Statistics
Differences in the ESVs/OTUs/morphospecies richness and correlation analysis between the three treatments (HTS 10, HTS 0.5 and microscopy) were tested using Kruskal-Wallis Analysis of Variance (ANOVA) by Ranks and Spearman Rank Order Correlations in STATISTICA 7 (StatSoft 2004). Permutational Analysis of Variance (PERMANOVA, with 9999 permutations) and Principal Co-ordinate Analysis (PCoA) of Bray-Curtis similarity matrices of log transformed data were performed in PRIMER v6 (Clarke & Gorley 2006). The values of the PCoA first axis were selected as a response variable for Random Forest analysis to identify most important environmental variables for diatom community assembly. The latter was performed in R (R-Core-Team 2015), using the package ‘randomForest’ (Liaw & Wiener 2002). The variables included for Random Forest analyses were maximum depth, conductivity, and concentration of zinc (Zn), calcium (Ca), silica (Si), chromium (Cr), nitrate (NO3), copper (Cu), manganese (Mn), iron (Fe), strontium (Sr), vanadium (V) (Table S1). Variables, selected by Random Forest model per treatment, were used in marginal test analysis (with 9999 permutations), in PRIMER. Only variables with P-values < 0.05 were displayed as vectors in the PCoA ordination plots.

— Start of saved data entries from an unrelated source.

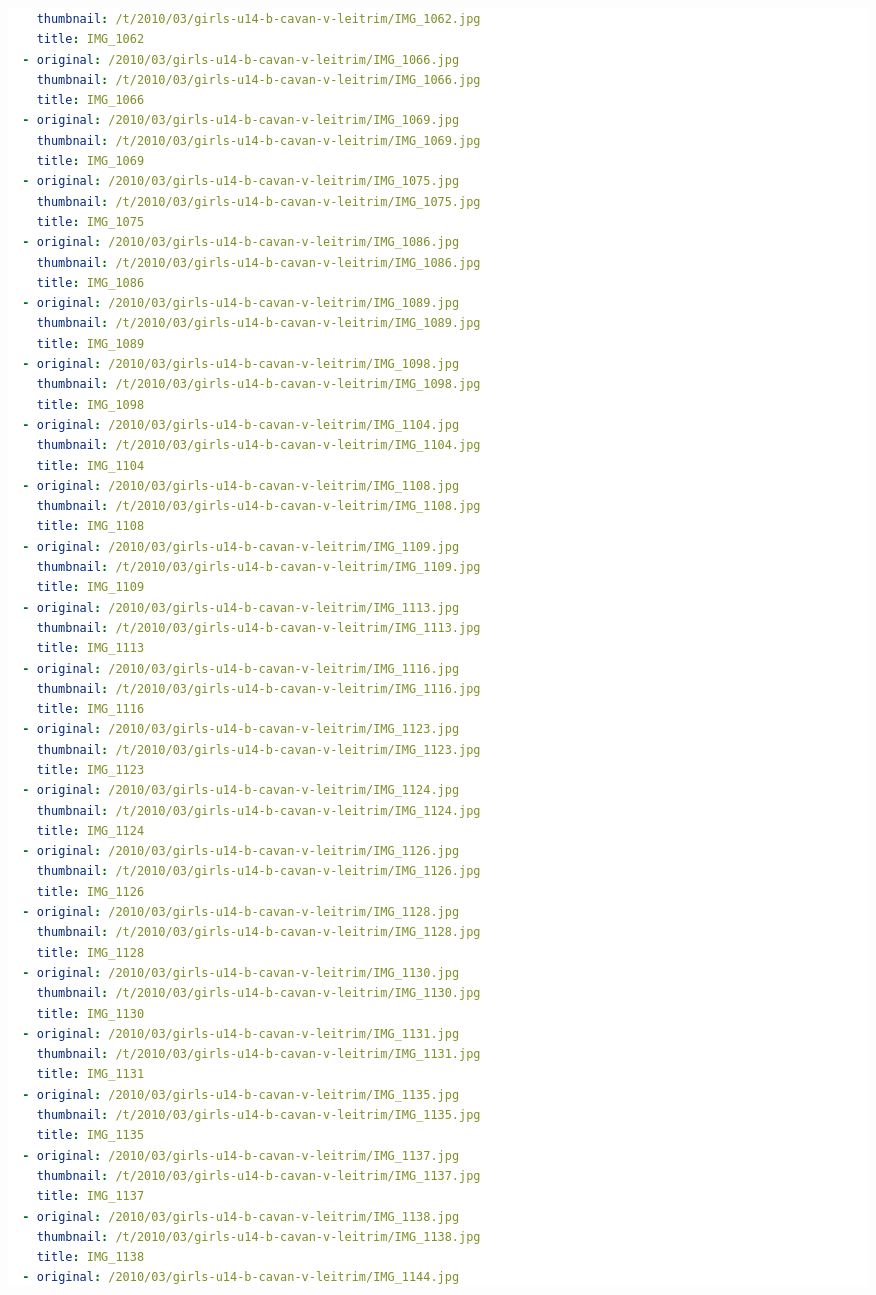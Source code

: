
 ```yaml
    thumbnail: /t/2010/03/girls-u14-b-cavan-v-leitrim/IMG_1062.jpg
    title: IMG_1062
  - original: /2010/03/girls-u14-b-cavan-v-leitrim/IMG_1066.jpg
    thumbnail: /t/2010/03/girls-u14-b-cavan-v-leitrim/IMG_1066.jpg
    title: IMG_1066
  - original: /2010/03/girls-u14-b-cavan-v-leitrim/IMG_1069.jpg
    thumbnail: /t/2010/03/girls-u14-b-cavan-v-leitrim/IMG_1069.jpg
    title: IMG_1069
  - original: /2010/03/girls-u14-b-cavan-v-leitrim/IMG_1075.jpg
    thumbnail: /t/2010/03/girls-u14-b-cavan-v-leitrim/IMG_1075.jpg
    title: IMG_1075
  - original: /2010/03/girls-u14-b-cavan-v-leitrim/IMG_1086.jpg
    thumbnail: /t/2010/03/girls-u14-b-cavan-v-leitrim/IMG_1086.jpg
    title: IMG_1086
  - original: /2010/03/girls-u14-b-cavan-v-leitrim/IMG_1089.jpg
    thumbnail: /t/2010/03/girls-u14-b-cavan-v-leitrim/IMG_1089.jpg
    title: IMG_1089
  - original: /2010/03/girls-u14-b-cavan-v-leitrim/IMG_1098.jpg
    thumbnail: /t/2010/03/girls-u14-b-cavan-v-leitrim/IMG_1098.jpg
    title: IMG_1098
  - original: /2010/03/girls-u14-b-cavan-v-leitrim/IMG_1104.jpg
    thumbnail: /t/2010/03/girls-u14-b-cavan-v-leitrim/IMG_1104.jpg
    title: IMG_1104
  - original: /2010/03/girls-u14-b-cavan-v-leitrim/IMG_1108.jpg
    thumbnail: /t/2010/03/girls-u14-b-cavan-v-leitrim/IMG_1108.jpg
    title: IMG_1108
  - original: /2010/03/girls-u14-b-cavan-v-leitrim/IMG_1109.jpg
    thumbnail: /t/2010/03/girls-u14-b-cavan-v-leitrim/IMG_1109.jpg
    title: IMG_1109
  - original: /2010/03/girls-u14-b-cavan-v-leitrim/IMG_1113.jpg
    thumbnail: /t/2010/03/girls-u14-b-cavan-v-leitrim/IMG_1113.jpg
    title: IMG_1113
  - original: /2010/03/girls-u14-b-cavan-v-leitrim/IMG_1116.jpg
    thumbnail: /t/2010/03/girls-u14-b-cavan-v-leitrim/IMG_1116.jpg
    title: IMG_1116
  - original: /2010/03/girls-u14-b-cavan-v-leitrim/IMG_1123.jpg
    thumbnail: /t/2010/03/girls-u14-b-cavan-v-leitrim/IMG_1123.jpg
    title: IMG_1123
  - original: /2010/03/girls-u14-b-cavan-v-leitrim/IMG_1124.jpg
    thumbnail: /t/2010/03/girls-u14-b-cavan-v-leitrim/IMG_1124.jpg
    title: IMG_1124
  - original: /2010/03/girls-u14-b-cavan-v-leitrim/IMG_1126.jpg
    thumbnail: /t/2010/03/girls-u14-b-cavan-v-leitrim/IMG_1126.jpg
    title: IMG_1126
  - original: /2010/03/girls-u14-b-cavan-v-leitrim/IMG_1128.jpg
    thumbnail: /t/2010/03/girls-u14-b-cavan-v-leitrim/IMG_1128.jpg
    title: IMG_1128
  - original: /2010/03/girls-u14-b-cavan-v-leitrim/IMG_1130.jpg
    thumbnail: /t/2010/03/girls-u14-b-cavan-v-leitrim/IMG_1130.jpg
    title: IMG_1130
  - original: /2010/03/girls-u14-b-cavan-v-leitrim/IMG_1131.jpg
    thumbnail: /t/2010/03/girls-u14-b-cavan-v-leitrim/IMG_1131.jpg
    title: IMG_1131
  - original: /2010/03/girls-u14-b-cavan-v-leitrim/IMG_1135.jpg
    thumbnail: /t/2010/03/girls-u14-b-cavan-v-leitrim/IMG_1135.jpg
    title: IMG_1135
  - original: /2010/03/girls-u14-b-cavan-v-leitrim/IMG_1137.jpg
    thumbnail: /t/2010/03/girls-u14-b-cavan-v-leitrim/IMG_1137.jpg
    title: IMG_1137
  - original: /2010/03/girls-u14-b-cavan-v-leitrim/IMG_1138.jpg
    thumbnail: /t/2010/03/girls-u14-b-cavan-v-leitrim/IMG_1138.jpg
    title: IMG_1138
  - original: /2010/03/girls-u14-b-cavan-v-leitrim/IMG_1144.jpg
```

Bray-Curtis similarity matrices of Hellinger-transformed data per treatment were compared with Mantel tests (with 9999 permutations, method=”spear”) to assess the correlations between sample similarities as implemented in the ‘vegan’ package (Oksanen et al. 2015). In addition, Procrustes analyses were used to compare the similarity of PCoA ordinations between different treatments (in ‘vegan’). To examine the presence of diatom OTUs that were consistently detected either by the HTS 10 or the HTS 0.5 treatment, an indicator species analysis (with 9999 permutations) was performed using the ‘indicspecies’ package (De Caceres, Jansen & De Caceres 2016).
The analyses for comparing metabarcoding treatments (HTS 10 and HTS 0.5) were performed for 20 corresponding samples. Because of smaller sample size for the microscopy data, analyses for HTS 10 vs . microscopy and HTS 0.5 vs . microscopy were performed with 14 and 11 samples, respectively (see Table S1).